The historical precedents include Florence (Facebook), Genoa (Google), and Venice (a2z). Venice because it was mostly money people and secret ways of keeping track of who owed whom what, so that’s close enough to a2z for me. The city states had their own ways of ruling, punishing, and exerting influence. What’s a few skirmishes among those who speak the same language. Does this sound like the Silicon Valley we know and love and its giant technology companies? I thought about the golden age of Italian city states as I read a scribe’s retelling of a recent digital skirmish among a couple of these power houses.

Jack Dorsey’s Hot Web3 Takes Are Apparently Too Much for Marc Andreessen to Handle” reveals that two Duchies are in sharp disagreement.

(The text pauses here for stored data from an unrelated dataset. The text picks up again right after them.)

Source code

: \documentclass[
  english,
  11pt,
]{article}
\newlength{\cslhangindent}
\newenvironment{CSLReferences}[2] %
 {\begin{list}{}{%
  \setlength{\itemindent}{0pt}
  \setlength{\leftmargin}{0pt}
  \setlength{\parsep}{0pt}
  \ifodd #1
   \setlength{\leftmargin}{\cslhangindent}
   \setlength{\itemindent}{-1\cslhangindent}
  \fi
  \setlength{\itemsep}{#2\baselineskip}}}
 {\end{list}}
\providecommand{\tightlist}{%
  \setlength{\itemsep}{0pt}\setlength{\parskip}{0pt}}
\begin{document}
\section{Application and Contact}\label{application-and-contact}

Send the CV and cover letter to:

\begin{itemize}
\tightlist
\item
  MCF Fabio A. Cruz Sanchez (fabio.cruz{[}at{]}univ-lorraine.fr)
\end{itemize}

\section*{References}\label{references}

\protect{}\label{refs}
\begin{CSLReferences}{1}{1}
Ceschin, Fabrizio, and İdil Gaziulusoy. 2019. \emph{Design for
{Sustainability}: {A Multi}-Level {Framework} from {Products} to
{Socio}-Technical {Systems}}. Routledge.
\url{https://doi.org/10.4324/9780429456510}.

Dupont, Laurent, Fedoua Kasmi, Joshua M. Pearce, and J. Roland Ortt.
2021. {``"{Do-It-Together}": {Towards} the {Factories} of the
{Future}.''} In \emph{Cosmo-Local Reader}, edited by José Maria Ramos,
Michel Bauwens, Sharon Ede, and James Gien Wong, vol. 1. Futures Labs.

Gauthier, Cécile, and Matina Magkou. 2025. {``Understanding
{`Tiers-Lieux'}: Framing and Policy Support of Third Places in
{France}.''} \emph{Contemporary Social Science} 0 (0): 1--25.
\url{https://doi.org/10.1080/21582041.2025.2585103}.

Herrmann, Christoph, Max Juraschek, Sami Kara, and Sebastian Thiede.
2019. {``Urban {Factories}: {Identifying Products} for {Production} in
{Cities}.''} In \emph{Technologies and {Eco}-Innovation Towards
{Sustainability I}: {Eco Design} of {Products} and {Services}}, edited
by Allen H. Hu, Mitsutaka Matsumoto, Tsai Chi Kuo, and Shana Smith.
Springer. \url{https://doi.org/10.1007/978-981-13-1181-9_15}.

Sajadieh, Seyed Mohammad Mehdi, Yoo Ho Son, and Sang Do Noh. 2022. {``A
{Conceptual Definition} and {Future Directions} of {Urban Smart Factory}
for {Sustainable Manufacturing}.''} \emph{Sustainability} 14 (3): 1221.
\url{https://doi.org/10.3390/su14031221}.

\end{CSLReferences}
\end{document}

No catapults, just PR. The write up from a modern day Giovanni Villani states:

Marc Andreessen decided to take the step of blocking @jack, and Dorsey responded by saying he’s been “banned from Web3.” That’s not an unfair statement either, as the former Netscape co-founder and co-founder of Andreessen Horowitz (a16z) is now a huge investor in Web3 startups, tossing money around on DeFi projects, metaverse sneakers, tokens, and anything else that catches his eye. According to its “Web3 reading list” (pdf) document from October, “a16z is the largest investor in this space.”

And other digital princes are aligning against the former guru of Twitter.

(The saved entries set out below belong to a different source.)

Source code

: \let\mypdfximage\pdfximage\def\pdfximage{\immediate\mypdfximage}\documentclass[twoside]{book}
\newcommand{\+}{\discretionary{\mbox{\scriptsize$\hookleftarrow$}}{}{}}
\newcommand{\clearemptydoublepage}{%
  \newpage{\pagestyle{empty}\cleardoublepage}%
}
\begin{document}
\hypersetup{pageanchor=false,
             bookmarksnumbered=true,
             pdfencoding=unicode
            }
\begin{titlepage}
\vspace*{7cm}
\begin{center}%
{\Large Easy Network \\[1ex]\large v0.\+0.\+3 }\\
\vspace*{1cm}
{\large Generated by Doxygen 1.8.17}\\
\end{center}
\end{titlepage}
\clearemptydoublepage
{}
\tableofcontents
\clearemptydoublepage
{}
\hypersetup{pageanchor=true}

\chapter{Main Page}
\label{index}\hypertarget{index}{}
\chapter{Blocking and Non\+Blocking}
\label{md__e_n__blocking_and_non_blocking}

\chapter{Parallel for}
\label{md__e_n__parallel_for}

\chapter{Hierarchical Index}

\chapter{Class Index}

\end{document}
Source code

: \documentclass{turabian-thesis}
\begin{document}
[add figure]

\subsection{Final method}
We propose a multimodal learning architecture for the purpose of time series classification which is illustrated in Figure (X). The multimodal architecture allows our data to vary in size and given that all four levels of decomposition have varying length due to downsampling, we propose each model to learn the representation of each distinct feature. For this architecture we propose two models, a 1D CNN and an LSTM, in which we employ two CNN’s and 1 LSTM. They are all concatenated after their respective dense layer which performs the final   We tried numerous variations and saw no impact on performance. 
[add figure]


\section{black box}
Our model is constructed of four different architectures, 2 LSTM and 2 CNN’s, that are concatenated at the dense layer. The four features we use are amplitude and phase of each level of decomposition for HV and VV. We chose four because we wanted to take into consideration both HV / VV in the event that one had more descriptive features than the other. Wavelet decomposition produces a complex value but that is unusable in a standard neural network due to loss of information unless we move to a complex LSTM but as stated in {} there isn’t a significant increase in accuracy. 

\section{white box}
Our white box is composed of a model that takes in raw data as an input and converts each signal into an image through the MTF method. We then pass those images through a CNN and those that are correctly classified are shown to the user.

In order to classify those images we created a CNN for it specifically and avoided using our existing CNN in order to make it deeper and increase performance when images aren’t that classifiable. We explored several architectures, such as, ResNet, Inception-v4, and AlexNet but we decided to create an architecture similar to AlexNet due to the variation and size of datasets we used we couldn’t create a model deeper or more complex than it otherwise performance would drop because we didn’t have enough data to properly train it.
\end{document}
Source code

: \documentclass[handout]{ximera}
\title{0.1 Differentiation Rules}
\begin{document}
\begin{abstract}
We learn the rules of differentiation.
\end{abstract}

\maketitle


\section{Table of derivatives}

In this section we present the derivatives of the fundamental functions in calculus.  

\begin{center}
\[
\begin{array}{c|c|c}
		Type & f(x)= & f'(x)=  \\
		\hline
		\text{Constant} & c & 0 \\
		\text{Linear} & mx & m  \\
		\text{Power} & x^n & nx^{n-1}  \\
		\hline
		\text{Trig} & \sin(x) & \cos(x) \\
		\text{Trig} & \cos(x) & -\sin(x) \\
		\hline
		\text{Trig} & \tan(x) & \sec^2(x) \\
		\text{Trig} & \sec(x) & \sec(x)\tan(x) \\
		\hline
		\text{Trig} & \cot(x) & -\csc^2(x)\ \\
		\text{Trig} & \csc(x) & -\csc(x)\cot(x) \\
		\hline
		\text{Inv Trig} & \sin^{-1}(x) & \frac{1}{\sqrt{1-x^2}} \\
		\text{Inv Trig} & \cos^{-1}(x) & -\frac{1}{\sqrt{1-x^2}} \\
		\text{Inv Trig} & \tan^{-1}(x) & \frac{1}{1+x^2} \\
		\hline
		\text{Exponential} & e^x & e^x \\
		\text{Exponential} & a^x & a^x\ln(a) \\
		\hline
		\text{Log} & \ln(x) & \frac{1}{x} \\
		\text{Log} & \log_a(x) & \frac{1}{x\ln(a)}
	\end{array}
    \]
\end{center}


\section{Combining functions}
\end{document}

Are there other signs that the apparent coziness of the impactful environs of Silicon Valley are fraught with digital tension? Are these indicators?

    1. Google’s unhappiness with its trust score and human relations / people management department
    2. Apple’s once secret deal with a foreign power. What’s a quarter trillion dollars among friends?
    3. Intel’s apology to China issued in order to comply with US government requirements. What about those chip fabs in Arizona and the water hurdle?
    4. Amazon’s three consecutive outages and surging orders for pizza to fuel is “two pizza teams”. Isn’t it three strikes and you are out? No, this is no big deal, right Epic.
    5. Facebook’s alleged dominance of the worst US company rankings. This is unjust.

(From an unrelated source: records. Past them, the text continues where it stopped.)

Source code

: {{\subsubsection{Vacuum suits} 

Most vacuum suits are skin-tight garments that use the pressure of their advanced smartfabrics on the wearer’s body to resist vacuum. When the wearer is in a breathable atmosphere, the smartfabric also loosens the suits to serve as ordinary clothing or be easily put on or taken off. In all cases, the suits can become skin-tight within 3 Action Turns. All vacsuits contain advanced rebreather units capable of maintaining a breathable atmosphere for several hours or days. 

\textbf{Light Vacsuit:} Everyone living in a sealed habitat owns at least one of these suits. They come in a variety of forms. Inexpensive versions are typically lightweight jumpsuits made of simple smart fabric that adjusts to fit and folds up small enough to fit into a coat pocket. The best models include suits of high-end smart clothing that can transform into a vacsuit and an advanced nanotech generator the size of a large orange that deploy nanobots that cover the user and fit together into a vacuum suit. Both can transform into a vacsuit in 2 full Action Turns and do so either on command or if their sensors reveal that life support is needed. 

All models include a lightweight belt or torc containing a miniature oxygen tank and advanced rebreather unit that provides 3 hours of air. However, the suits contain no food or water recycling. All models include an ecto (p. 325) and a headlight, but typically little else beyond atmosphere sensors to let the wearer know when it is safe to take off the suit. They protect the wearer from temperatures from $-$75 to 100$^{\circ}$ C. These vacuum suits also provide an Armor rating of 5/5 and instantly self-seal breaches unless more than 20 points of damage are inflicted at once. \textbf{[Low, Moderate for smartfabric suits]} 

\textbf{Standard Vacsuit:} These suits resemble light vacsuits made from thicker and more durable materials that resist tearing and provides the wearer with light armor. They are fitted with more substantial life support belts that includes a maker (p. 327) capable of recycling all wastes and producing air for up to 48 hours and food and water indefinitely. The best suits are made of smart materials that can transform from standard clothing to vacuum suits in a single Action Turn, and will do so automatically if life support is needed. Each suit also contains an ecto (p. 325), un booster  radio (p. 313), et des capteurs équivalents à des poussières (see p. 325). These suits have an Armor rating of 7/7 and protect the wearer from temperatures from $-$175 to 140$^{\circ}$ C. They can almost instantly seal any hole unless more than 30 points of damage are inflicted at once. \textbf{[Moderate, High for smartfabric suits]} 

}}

I don’t know. But unfollowing the guru of the Tweeter and the apparent fractures in a snug club house strike me as an important moment in the history of the technology revolution.

Are there coincidences? My little iTunes’ set up is playing the Beatles’ Revolution:

You say you got a real solution
Well, you know
We’d all love to see the plan
You ask me for a contribution
Well, you know
We’re all doing what we can

Yes, what’s the plan? Perhaps a Decoder to explain what’s happening?